If you haven’t already gotten into the social customer care game, it’s time to do so now. Here are several starter tactics to help you look like you know what you’re doing.

Map out your social strategy.
When determining just how to incorporate social media into your contact center’s customer care strategy, answer the following critical questions:
• Who will head up our social customer care strategy?
• What will agents “listen” for when monitoring the social media landscape?
• How and under what conditions will agents engage with customers via social sites?
• How will we use social customer insight and feedback to improve processes, products and customer service?

“Socialize” your agents. Just because the majority of your frontline staff has grown up in the Web 2.0 world doesn’t mean that they inherently understand how to serve and support customers in a social media environment.

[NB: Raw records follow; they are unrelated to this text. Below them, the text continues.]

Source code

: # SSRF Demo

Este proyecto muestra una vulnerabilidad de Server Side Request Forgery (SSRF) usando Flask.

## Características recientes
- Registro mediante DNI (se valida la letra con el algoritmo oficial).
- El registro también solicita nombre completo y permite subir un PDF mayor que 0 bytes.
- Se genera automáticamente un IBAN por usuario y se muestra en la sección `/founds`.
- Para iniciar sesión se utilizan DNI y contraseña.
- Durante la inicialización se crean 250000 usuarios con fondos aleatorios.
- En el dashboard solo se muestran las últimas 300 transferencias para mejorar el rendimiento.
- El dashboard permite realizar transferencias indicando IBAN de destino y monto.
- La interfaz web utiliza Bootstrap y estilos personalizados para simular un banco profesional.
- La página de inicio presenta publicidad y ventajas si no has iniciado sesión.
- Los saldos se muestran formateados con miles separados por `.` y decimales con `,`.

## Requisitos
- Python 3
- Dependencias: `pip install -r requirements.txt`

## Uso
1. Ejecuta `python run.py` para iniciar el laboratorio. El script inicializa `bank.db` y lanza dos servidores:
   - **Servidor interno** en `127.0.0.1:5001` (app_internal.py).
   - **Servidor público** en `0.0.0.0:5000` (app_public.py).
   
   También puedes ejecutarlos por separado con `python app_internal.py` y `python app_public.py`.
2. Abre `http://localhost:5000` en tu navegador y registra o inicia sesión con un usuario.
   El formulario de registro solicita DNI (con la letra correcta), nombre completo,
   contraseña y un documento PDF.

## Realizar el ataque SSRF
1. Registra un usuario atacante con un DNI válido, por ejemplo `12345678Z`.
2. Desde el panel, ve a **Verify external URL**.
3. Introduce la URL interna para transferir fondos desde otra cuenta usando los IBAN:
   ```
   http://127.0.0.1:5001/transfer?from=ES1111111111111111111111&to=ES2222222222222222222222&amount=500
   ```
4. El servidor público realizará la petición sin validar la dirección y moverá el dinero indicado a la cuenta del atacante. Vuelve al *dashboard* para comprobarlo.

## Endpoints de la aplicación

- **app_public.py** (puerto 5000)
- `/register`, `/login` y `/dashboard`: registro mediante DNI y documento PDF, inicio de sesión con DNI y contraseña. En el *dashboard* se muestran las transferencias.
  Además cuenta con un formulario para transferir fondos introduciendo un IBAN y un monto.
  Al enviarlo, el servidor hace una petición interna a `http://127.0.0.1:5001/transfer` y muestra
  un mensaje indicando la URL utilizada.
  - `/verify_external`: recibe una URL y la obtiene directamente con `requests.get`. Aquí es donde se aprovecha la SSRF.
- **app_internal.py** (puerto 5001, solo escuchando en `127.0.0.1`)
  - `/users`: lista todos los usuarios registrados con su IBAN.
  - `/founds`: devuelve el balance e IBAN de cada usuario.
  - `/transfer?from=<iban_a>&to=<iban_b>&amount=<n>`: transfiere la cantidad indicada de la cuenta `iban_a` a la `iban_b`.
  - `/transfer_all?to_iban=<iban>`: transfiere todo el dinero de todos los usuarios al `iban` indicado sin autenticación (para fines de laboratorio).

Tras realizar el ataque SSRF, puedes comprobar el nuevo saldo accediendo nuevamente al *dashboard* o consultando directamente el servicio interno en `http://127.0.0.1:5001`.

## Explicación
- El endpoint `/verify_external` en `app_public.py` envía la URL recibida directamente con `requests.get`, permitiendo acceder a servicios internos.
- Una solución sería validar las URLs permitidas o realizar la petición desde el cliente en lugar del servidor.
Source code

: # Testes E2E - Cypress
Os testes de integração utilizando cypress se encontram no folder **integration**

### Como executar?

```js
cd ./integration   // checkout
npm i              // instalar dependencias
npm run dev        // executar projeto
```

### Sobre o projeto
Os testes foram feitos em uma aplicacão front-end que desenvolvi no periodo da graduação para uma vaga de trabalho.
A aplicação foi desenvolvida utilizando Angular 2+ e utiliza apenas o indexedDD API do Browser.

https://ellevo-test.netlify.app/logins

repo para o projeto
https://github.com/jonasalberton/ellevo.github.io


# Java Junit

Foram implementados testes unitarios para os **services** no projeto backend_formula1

Even the most proficient “Tweeters” and bloggers among your agents still need to be trained and coached on your contact center’s specific social customer care strategy and practices.

Harness the power of an advanced social media monitoring solution. Much of social customer care involves “listening” to what customers are saying across social sites. Using one of the many social media monitoring solutions on the market is essential for such tasks. The best ones make it easy for agents to engage with customers and provide proactive service as well as damage control. Some solutions feature advanced text analytics that can detect key words and phrases relevant to your specific organization.

Create your own engaging online community for customers. A winning social service strategy extends far beyond Twitter and Facebook. Many leading customer care organizations have created their own online communities, which are specifically designed for customers to interact with one another and share experiences. These communities serve as an invaluable source of customer feedback and insight for the company. In addition, they help reduce the number of routine customer calls, emails and chats that agents have to handle since customers can getting many of their questions answered by community peers as well as by reading helpful tutorials and blogs provided proactively by the company.

Be “antisocial” at the right times. You shouldn’t break up with your girlfriend or boyfriend in public, and you shouldn’t interact with frustrated customers via social sites. Some things are better handled in a private setting. While leading social customer care practitioners empathetically acknowledge angry customers’ dissatisfaction out in the open, their agents then invite said customers to interact via chat, email or phone to resolve their issue or complaint behind closed doors. Most companies find that when they handle such interactions well, soon the customer is back on Twitter or Facebook – this time touting how alert and customer-centric the organization is.

 

About the author

Intradiem

John is a copywriter at Intradiem. He has a background in print and broadcast journalism and digital marketing with emphasis on technology.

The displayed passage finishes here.